Я был ужасно разочарован. Я не видел ни малейших признаков того, что хоть что-нибудь здесь в порядке. Я видел великую бедность, грязь и неудобства, и ничего позитивного. ‹…› Царила обескураживающая, гибельная атмосфера конфликта между сталинцами и троцкистами ‹…› люди, которые должны были находиться по одну сторону, дрались между собой вместо того, чтобы бороться с настоящим врагом. – Джозеф Лоузи.
Особенно расстроили Лоузи в 1935-м пограничники, конфисковав пластинки, которые фанатик джаза вез в подарок будущим друзьям. В ГУМе ему почудится, что из репродукторов звучат одна за другой мелодии с оплакиваемых им дисков.
Чемодан пластинок – со своими собственными записями – вез с собой в декабре 1934-го и Поль Робсон. На станции Негорелое его с женой Эсландой и британской журналисткой Мэри Ситон задержали по уважительной причине: они пересекли границу без виз. Женщины ушли звонить в Москву; отчаявшись дозвониться, вернулись в пикет, где застали веселого Поля в окружении всех свободных от службы бойцов и командиров. На патефоне сменялись пластинки, а Робсон подпевал себе так, что его бас, вероятно, слышали сопредельные польские паны. Инцидент с визами разрешился вдруг: женщины решили, что ошалевший командир вернул им паспорта не по инструкции из Москвы, а просто позабыв, откуда у него в гостях взялся черный колосс.

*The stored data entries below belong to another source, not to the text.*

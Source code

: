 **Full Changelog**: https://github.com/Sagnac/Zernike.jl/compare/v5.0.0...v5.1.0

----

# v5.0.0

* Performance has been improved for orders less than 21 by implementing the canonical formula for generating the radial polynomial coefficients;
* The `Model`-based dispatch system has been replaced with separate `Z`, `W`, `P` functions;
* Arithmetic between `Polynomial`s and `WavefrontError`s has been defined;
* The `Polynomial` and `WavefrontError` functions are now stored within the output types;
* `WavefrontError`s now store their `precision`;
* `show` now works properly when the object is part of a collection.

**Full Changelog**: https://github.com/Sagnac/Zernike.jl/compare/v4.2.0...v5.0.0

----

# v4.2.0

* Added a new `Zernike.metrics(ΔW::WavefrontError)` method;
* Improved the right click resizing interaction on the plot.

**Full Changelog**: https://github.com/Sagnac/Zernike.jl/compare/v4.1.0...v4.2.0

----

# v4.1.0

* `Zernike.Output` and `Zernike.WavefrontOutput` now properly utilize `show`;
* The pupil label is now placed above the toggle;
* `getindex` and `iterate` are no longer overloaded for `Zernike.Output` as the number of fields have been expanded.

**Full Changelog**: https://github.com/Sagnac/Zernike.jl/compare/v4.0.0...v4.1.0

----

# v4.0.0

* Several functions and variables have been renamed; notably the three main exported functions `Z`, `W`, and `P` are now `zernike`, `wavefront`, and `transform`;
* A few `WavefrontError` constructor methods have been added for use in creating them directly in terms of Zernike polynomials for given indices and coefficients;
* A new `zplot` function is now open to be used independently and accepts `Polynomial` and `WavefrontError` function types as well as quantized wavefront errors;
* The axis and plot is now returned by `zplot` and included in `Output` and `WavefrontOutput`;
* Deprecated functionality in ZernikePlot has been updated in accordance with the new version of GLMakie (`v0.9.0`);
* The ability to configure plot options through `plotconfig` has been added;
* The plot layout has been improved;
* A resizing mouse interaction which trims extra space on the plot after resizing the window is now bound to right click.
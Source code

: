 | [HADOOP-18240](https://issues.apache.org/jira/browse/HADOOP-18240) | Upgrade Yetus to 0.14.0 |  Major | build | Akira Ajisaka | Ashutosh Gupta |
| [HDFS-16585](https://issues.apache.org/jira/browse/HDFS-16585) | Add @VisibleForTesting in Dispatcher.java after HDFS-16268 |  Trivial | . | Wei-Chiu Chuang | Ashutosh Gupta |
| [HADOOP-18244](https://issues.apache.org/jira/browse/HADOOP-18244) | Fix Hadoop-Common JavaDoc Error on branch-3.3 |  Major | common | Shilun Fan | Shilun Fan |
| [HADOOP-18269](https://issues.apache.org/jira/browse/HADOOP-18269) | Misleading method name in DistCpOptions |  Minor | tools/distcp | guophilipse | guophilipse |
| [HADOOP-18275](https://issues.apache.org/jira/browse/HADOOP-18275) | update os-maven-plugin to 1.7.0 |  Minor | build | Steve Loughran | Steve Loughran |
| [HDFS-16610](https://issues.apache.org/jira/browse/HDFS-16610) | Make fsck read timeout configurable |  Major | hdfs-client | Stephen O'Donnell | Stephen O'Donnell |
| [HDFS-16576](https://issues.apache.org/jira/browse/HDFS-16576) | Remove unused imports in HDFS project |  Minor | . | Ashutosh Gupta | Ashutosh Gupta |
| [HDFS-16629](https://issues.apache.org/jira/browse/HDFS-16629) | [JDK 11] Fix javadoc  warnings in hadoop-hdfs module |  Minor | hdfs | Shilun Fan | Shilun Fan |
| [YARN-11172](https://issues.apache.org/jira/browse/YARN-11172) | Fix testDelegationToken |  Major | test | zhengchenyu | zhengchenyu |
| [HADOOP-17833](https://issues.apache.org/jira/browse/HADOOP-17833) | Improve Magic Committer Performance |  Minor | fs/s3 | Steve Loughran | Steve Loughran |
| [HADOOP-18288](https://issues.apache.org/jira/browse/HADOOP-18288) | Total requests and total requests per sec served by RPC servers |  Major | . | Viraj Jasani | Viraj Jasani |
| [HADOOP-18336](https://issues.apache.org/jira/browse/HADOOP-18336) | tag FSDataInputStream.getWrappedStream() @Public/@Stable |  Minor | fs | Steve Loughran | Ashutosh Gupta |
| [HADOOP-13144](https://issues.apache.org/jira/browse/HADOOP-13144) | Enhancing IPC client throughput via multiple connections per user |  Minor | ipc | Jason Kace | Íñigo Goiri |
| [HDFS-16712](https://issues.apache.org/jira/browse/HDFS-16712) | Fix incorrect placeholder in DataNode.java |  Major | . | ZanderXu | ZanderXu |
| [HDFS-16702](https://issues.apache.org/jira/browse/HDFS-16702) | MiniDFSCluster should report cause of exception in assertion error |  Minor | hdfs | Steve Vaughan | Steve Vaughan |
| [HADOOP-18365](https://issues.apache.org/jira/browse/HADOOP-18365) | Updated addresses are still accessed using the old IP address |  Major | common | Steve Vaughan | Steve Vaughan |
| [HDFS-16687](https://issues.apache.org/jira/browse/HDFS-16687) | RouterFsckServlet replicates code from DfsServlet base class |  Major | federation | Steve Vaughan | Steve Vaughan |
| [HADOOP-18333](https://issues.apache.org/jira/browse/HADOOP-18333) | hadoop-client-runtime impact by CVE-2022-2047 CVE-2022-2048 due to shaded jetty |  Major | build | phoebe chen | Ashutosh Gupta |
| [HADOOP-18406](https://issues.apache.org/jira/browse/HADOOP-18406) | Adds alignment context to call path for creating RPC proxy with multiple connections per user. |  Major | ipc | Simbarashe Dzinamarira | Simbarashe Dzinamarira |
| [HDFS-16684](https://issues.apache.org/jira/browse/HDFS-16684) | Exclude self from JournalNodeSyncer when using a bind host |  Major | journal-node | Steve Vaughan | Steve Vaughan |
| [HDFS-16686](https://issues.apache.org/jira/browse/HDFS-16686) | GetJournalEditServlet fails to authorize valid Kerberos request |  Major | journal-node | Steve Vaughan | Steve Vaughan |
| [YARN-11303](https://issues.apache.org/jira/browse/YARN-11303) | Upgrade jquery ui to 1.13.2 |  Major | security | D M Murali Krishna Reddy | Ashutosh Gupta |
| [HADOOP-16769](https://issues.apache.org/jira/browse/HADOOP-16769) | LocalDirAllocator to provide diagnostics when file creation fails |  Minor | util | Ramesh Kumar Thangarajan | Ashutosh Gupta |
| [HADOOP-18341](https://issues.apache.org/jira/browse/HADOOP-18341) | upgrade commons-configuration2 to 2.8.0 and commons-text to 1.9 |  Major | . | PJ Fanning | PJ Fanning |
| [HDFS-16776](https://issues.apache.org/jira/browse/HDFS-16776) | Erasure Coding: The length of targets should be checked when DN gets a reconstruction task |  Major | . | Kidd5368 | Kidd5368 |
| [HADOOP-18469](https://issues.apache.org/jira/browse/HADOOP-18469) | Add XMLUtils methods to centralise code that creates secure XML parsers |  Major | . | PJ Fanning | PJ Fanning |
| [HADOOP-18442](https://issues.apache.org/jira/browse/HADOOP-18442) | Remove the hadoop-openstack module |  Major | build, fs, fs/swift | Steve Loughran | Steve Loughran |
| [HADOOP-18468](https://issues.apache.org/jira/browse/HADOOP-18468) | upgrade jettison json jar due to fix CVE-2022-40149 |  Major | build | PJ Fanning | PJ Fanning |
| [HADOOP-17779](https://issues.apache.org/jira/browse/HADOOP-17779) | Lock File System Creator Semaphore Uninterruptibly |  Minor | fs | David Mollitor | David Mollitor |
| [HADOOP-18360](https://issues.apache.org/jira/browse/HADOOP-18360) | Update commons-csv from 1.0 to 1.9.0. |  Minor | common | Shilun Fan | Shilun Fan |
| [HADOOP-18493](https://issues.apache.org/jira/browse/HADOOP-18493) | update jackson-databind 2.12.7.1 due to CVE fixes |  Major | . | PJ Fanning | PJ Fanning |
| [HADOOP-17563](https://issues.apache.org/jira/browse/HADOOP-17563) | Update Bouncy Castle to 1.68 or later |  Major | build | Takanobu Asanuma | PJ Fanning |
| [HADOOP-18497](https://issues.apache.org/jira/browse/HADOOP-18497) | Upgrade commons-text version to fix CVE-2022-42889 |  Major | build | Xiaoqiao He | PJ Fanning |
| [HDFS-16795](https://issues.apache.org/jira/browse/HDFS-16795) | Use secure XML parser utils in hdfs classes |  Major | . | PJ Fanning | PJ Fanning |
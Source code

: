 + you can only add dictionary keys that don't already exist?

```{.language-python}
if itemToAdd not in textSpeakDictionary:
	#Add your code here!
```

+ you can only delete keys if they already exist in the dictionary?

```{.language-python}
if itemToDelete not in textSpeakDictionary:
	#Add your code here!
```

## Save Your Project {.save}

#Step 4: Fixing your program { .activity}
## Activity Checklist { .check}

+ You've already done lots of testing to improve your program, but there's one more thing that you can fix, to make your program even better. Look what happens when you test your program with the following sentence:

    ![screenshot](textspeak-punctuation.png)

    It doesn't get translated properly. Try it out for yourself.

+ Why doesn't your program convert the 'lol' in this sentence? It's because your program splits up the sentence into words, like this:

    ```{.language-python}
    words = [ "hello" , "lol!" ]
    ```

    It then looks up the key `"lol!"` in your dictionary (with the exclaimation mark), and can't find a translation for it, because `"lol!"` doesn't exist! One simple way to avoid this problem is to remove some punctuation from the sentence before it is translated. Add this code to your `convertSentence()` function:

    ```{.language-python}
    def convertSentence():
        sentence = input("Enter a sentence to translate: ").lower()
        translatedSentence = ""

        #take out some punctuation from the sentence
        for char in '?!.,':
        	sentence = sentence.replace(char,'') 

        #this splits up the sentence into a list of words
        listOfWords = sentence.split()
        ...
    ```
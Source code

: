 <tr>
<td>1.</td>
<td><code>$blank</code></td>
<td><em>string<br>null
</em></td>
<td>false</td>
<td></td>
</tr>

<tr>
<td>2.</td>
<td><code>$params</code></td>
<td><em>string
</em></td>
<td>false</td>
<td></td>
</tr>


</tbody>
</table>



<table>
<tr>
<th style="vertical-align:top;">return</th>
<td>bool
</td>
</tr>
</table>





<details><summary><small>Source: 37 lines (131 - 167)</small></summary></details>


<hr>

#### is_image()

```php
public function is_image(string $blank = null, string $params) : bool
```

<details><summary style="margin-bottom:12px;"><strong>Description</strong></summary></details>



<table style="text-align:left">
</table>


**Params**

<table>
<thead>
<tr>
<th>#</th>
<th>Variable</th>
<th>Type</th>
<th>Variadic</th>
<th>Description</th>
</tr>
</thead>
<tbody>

Но Робсон – это Робсон, единственный и неповторимый. А 25-летний Лоузи – всего лишь 25-летний Лоузи.
Очень скоро от обид и разочарований не оставалось и следа: что у будущего каннского лауреата («Посредник», 1971) Лоузи, что у будущего обладателя «Оскара» («В порту», 1954) Шульберга.
Лоузи убедил приехать в Москву свою будущую жену – 32-летнюю Элизабет Хоуз, как раз завершившую развод с предыдущим мужем. Она была знаменита так, как Лоузи станет еще нескоро: первая иностранка, удостоенная чести провести дефиле на парижской неделе высокой моды; модельер-интеллектуалка, отвергавшая снобистские условности; проповедница права людей выбирать свой стиль, который модельер обязан лишь воплотить. Во время войны она пойдет работницей на авиазавод в Детройте, где, как и в модной индустрии, организует профсоюз. Среди ее книг – «Почему женщины плачут», феминистская классика, и работа о Камю. Хоуз – одна из самых замечательных женщин эпохи. К такой ни одному пропагандисту не подступиться.
В Москве она провела, по словам Лоузи, первое с 1917 года модное дефиле в России. Хоуз поразило, насколько откровенно, без опаски, не понижая голоса, разговаривали с ней москвичи. Бум, вызванный ее приездом, навел Хоуз на мысль, что, пожалуй, с экономикой в СССР не все так плохо, как пишут газеты.